EXERCISE GOAL >> Nothing but the lines from the first line of the records below to the line holding "1. Helm install" belongs in the answer, copied exactly and without pictures.
MATERIAL FOR THIS EXERCISE Start Marker
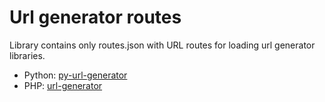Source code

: # Url generator routes

Library contains only routes.json with URL routes for loading url generator libraries. 

* Python: [py-url-generator](https://github.com/heureka/py-url-generator)
* PHP: [url-generator](https://stash.srv.czech/projects/TOOL/repos/url-generator/browse)
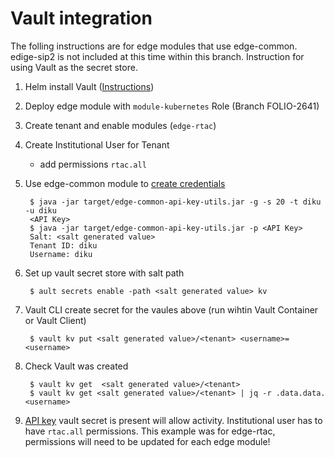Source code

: # Vault integration
The folling instructions are for edge modules that use edge-common. edige-sip2 is not included at this time within this branch. Instruction for using Vault as the secret store.

1. Helm install Vault ([Instructions](https://github.com/folio-org-priv/folio-infrastructure/tree/master/CI/hashicorp-vault))
2. Deploy edge module with `module-kubernetes` Role (Branch FOLIO-2641)
3. Create tenant and enable modules (`edge-rtac`)
4. Create Institutional User for Tenant
    * add permissions `rtac.all`
5. Use edge-common module to [create credentials](https://github.com/folio-org/edge-common#api-key-utilities)

        $ java -jar target/edge-common-api-key-utils.jar -g -s 20 -t diku -u diku
        <API Key>
        $ java -jar target/edge-common-api-key-utils.jar -p <API Key>
        Salt: <salt generated value>
        Tenant ID: diku
        Username: diku
6. Set up vault secret store with salt path

        $ ault secrets enable -path <salt generated value> kv
        
        
7. Vault CLI create secret for the vaules above (run wihtin Vault Container or Vault Client)

        $ vault kv put <salt generated value>/<tenant> <username>=<username>
        
8. Check Vault was created

        $ vault kv get  <salt generated value>/<tenant>
        $ vault kv get <salt generated value>/<tenant> | jq -r .data.data.<username>

7. [API key](https://github.com/folio-org/edge-common#api-key-sources) vault secret is present will allow activity. Institutional user has to have `rtac.all` permissions. This example was for edge-rtac, permissions will need to be updated for each edge module!

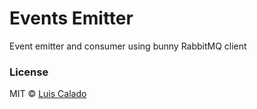 # Events Emitter
Event emitter and consumer using bunny RabbitMQ client

### License
MIT © [Luis Calado](http://luiscalado.eu)

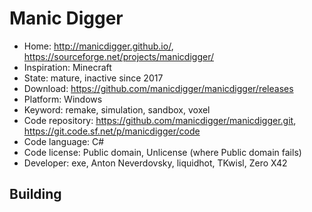 # Manic Digger

- Home: http://manicdigger.github.io/, https://sourceforge.net/projects/manicdigger/
- Inspiration: Minecraft
- State: mature, inactive since 2017
- Download: https://github.com/manicdigger/manicdigger/releases
- Platform: Windows
- Keyword: remake, simulation, sandbox, voxel
- Code repository: https://github.com/manicdigger/manicdigger.git, https://git.code.sf.net/p/manicdigger/code
- Code language: C#
- Code license: Public domain, Unlicense (where Public domain fails)
- Developer: exe, Anton Neverdovsky, liquidhot, TKwisl, Zero X42

## Building
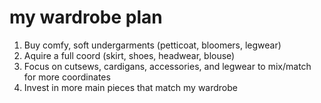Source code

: # my wardrobe plan
1. Buy comfy, soft undergarments (petticoat, bloomers, legwear)
2. Aquire a full coord (skirt, shoes, headwear, blouse)
3. Focus on cutsews, cardigans, accessories, and legwear to mix/match for more coordinates
4. Invest in more main pieces that match my wardrobe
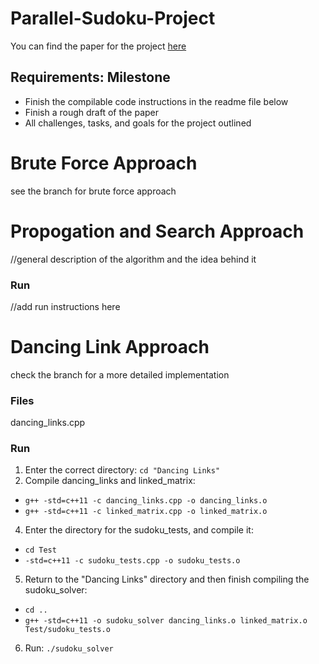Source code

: # Parallel-Sudoku-Project

You can find the paper for the project [here](https://docs.google.com/document/d/1aVoKkxx--F2Nfqbh13ZVF21VNVL2wHYg11CZaXs5kX8/edit?usp=sharing)

## Requirements: Milestone
- Finish the compilable code instructions in the readme file below
- Finish a rough draft of the paper
- All challenges, tasks, and goals for the project outlined

# Brute Force Approach
see the branch for brute force approach

# Propogation and Search Approach
//general description of the algorithm and the idea behind it

### Run
//add run instructions here

# Dancing Link Approach

check the branch for a more detailed implementation

### Files
dancing_links.cpp 

### Run
1. Enter the correct directory: `cd "Dancing Links"`
2. Compile dancing_links and linked_matrix:
- `g++ -std=c++11 -c dancing_links.cpp -o dancing_links.o`
- `g++ -std=c++11 -c linked_matrix.cpp -o linked_matrix.o`
4. Enter the directory for the sudoku_tests, and compile it:
- `cd Test`
- `-std=c++11 -c sudoku_tests.cpp -o sudoku_tests.o`
5. Return to the "Dancing Links" directory and then finish compiling the sudoku_solver:
- `cd ..`
- `g++ -std=c++11 -o sudoku_solver dancing_links.o linked_matrix.o Test/sudoku_tests.o`
6. Run: `./sudoku_solver`

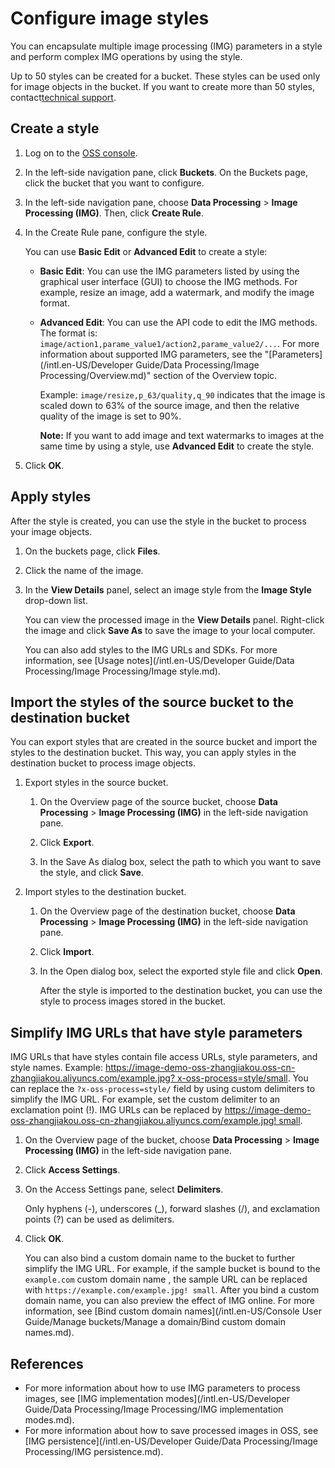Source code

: # Configure image styles

You can encapsulate multiple image processing \(IMG\) parameters in a style and perform complex IMG operations by using the style.

Up to 50 styles can be created for a bucket. These styles can be used only for image objects in the bucket. If you want to create more than 50 styles, contact[technical support](https://workorder-intl.console.aliyun.com/#/ticket/createIndex).

## Create a style

1.  Log on to the [OSS console](https://oss.console.aliyun.com/).

2.  In the left-side navigation pane, click **Buckets**. On the Buckets page, click the bucket that you want to configure.

3.  In the left-side navigation pane, choose **Data Processing** \> **Image Processing \(IMG\)**. Then, click **Create Rule**.

4.  In the Create Rule pane, configure the style.

    You can use **Basic Edit** or **Advanced Edit** to create a style:

    -   **Basic Edit**: You can use the IMG parameters listed by using the graphical user interface \(GUI\) to choose the IMG methods. For example, resize an image, add a watermark, and modify the image format.
    -   **Advanced Edit**: You can use the API code to edit the IMG methods. The format is: `image/action1,parame_value1/action2,parame_value2/...`. For more information about supported IMG parameters, see the "[Parameters](/intl.en-US/Developer Guide/Data Processing/Image Processing/Overview.md)" section of the Overview topic.

        Example: `image/resize,p_63/quality,q_90` indicates that the image is scaled down to 63% of the source image, and then the relative quality of the image is set to 90%.

        **Note:** If you want to add image and text watermarks to images at the same time by using a style, use **Advanced Edit** to create the style.

5.  Click **OK**.


## Apply styles

After the style is created, you can use the style in the bucket to process your image objects.

1.  On the buckets page, click **Files**.

2.  Click the name of the image.

3.  In the **View Details** panel, select an image style from the **Image Style** drop-down list.

    You can view the processed image in the **View Details** panel. Right-click the image and click **Save As** to save the image to your local computer.

    You can also add styles to the IMG URLs and SDKs. For more information, see [Usage notes](/intl.en-US/Developer Guide/Data Processing/Image Processing/Image style.md).


## Import the styles of the source bucket to the destination bucket

You can export styles that are created in the source bucket and import the styles to the destination bucket. This way, you can apply styles in the destination bucket to process image objects.

1.  Export styles in the source bucket.

    1.  On the Overview page of the source bucket, choose **Data Processing** \> **Image Processing \(IMG\)** in the left-side navigation pane.

    2.  Click **Export**.

    3.  In the Save As dialog box, select the path to which you want to save the style, and click **Save**.

2.  Import styles to the destination bucket.

    1.  On the Overview page of the destination bucket, choose **Data Processing** \> **Image Processing \(IMG\)** in the left-side navigation pane.

    2.  Click **Import**.

    3.  In the Open dialog box, select the exported style file and click **Open**.

        After the style is imported to the destination bucket, you can use the style to process images stored in the bucket.


## Simplify IMG URLs that have style parameters

IMG URLs that have styles contain file access URLs, style parameters, and style names. Example: [https://image-demo-oss-zhangjiakou.oss-cn-zhangjiakou.aliyuncs.com/example.jpg? x-oss-process=style/small](https://image-demo-oss-zhangjiakou.oss-cn-zhangjiakou.aliyuncs.com/example.jpg?x-oss-process=style/small). You can replace the `?x-oss-process=style/` field by using custom delimiters to simplify the IMG URL. For example, set the custom delimiter to an exclamation point \(!\). IMG URLs can be replaced by [https://image-demo-oss-zhangjiakou.oss-cn-zhangjiakou.aliyuncs.com/example.jpg! small](https://image-demo-oss-zhangjiakou.oss-cn-zhangjiakou.aliyuncs.com/example.jpg!small).

1.  On the Overview page of the bucket, choose **Data Processing** \> **Image Processing \(IMG\)** in the left-side navigation pane.

2.  Click **Access Settings**.

3.  On the Access Settings pane, select **Delimiters**.

    Only hyphens \(-\), underscores \(\_\), forward slashes \(/\), and exclamation points \(?\) can be used as delimiters.

4.  Click **OK**.

    You can also bind a custom domain name to the bucket to further simplify the IMG URL. For example, if the sample bucket is bound to the `example.com` custom domain name , the sample URL can be replaced with `https://example.com/example.jpg! small`. After you bind a custom domain name, you can also preview the effect of IMG online. For more information, see [Bind custom domain names](/intl.en-US/Console User Guide/Manage buckets/Manage a domain/Bind custom domain names.md).


## References

-   For more information about how to use IMG parameters to process images, see [IMG implementation modes](/intl.en-US/Developer Guide/Data Processing/Image Processing/IMG implementation modes.md).
-   For more information about how to save processed images in OSS, see [IMG persistence](/intl.en-US/Developer Guide/Data Processing/Image Processing/IMG persistence.md).

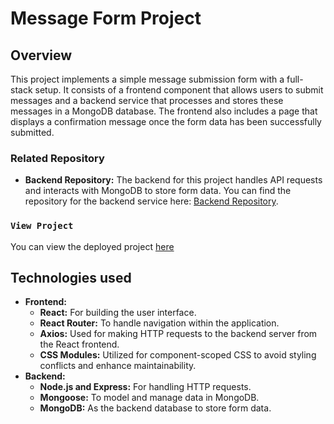# Message Form Project

## Overview

This project implements a simple message submission form with a full-stack setup. It consists of a frontend component that allows users to submit messages and a backend service that processes and stores these messages in a MongoDB database. The frontend also includes a page that displays a confirmation message once the form data has been successfully submitted.

### Related Repository
- **Backend Repository:** The backend for this project handles API requests and interacts with MongoDB to store form data. You can find the repository for the backend service here: [Backend Repository](https://github.com/IMeytin/Message-form-backend).



### `View Project`
You can view the deployed project [here](https://message-form-mf.netlify.app)

## Technologies used
- **Frontend:**
  - **React:** For building the user interface.
  - **React Router:** To handle navigation within the application.
  - **Axios:** Used for making HTTP requests to the backend server from the React frontend.
  - **CSS Modules:** Utilized for component-scoped CSS to avoid styling conflicts and enhance maintainability.
- **Backend:**
  - **Node.js and Express:** For handling HTTP requests.
  - **Mongoose:** To model and manage data in MongoDB.
  - **MongoDB:** As the backend database to store form data.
MATERIAL FOR THIS EXERCISE End Marker
TASK SOLUTION >>
Source code

: # Url generator routes

Library contains only routes.json with URL routes for loading url generator libraries. 

* Python: [py-url-generator](https://github.com/heureka/py-url-generator)
* PHP: [url-generator](https://stash.srv.czech/projects/TOOL/repos/url-generator/browse)
Source code

: # Vault integration
The folling instructions are for edge modules that use edge-common. edige-sip2 is not included at this time within this branch. Instruction for using Vault as the secret store.

1. Helm install Vault ([Instructions](https://github.com/folio-org-priv/folio-infrastructure/tree/master/CI/hashicorp-vault))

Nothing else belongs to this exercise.